### Dataset records

[Start of Attachment]

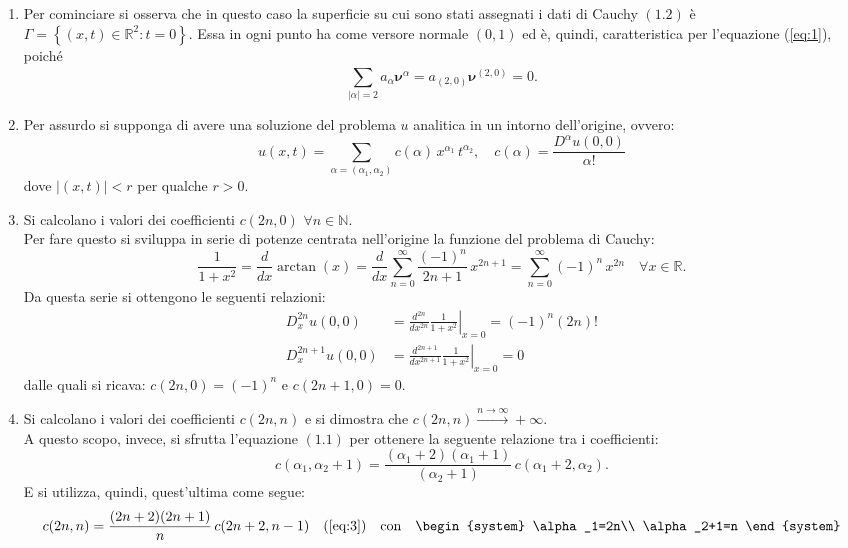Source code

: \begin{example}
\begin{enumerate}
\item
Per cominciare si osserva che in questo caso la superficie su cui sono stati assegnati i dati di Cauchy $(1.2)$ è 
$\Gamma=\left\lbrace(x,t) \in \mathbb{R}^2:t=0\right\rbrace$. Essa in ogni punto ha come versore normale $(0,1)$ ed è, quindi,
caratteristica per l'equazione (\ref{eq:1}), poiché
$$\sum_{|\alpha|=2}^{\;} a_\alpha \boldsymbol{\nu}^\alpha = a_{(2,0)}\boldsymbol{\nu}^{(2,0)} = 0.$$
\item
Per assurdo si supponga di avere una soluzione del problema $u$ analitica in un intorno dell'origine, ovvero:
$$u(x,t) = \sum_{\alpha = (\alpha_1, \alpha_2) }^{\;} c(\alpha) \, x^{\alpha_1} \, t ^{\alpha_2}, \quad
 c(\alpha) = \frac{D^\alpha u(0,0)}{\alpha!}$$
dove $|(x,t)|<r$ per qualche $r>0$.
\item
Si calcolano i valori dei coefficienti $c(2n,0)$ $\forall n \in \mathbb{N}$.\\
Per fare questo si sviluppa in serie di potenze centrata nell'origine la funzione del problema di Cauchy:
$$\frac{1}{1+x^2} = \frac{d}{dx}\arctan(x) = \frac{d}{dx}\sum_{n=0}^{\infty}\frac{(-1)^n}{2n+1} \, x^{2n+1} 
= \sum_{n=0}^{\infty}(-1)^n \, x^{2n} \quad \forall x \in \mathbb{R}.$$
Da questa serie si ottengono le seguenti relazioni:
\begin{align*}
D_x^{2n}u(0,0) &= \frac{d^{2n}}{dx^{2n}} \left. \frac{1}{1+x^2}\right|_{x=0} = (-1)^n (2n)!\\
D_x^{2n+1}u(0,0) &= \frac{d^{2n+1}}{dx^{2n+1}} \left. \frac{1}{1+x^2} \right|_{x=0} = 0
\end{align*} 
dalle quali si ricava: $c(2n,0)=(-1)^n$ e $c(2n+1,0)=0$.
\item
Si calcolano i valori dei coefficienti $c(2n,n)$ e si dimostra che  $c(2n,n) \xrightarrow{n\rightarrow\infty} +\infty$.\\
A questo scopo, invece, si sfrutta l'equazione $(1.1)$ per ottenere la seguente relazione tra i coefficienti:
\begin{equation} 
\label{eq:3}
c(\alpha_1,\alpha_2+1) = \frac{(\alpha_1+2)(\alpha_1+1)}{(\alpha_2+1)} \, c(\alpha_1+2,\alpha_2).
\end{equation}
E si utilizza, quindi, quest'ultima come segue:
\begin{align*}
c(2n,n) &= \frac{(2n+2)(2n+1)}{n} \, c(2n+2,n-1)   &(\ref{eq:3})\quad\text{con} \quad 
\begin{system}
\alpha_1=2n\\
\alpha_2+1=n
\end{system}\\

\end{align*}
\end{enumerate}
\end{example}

[End of Attachment]
[Start of Attachment]

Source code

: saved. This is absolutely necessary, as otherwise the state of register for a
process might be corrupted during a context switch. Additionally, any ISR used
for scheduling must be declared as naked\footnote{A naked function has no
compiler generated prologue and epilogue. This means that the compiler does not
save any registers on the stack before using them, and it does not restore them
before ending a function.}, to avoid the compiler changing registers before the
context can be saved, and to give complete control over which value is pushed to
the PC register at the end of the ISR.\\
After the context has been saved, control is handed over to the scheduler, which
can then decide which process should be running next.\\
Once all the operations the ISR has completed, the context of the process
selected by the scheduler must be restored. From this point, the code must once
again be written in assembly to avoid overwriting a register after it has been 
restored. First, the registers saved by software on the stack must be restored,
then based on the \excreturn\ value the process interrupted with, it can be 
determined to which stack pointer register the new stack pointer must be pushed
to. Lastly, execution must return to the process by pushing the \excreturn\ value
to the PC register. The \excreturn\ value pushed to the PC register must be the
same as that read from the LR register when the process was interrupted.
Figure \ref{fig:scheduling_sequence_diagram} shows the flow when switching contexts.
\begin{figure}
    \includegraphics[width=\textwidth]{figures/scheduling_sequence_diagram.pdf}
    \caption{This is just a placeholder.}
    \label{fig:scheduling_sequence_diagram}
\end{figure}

[End of Attachment]

### EXERCISE INSTRUCTIONS
The answer should consist of every line above in which "avoid" appears.

### WRITTEN REPLY
before ending a function.}, to avoid the compiler changing registers before the
again be written in assembly to avoid overwriting a register after it has been 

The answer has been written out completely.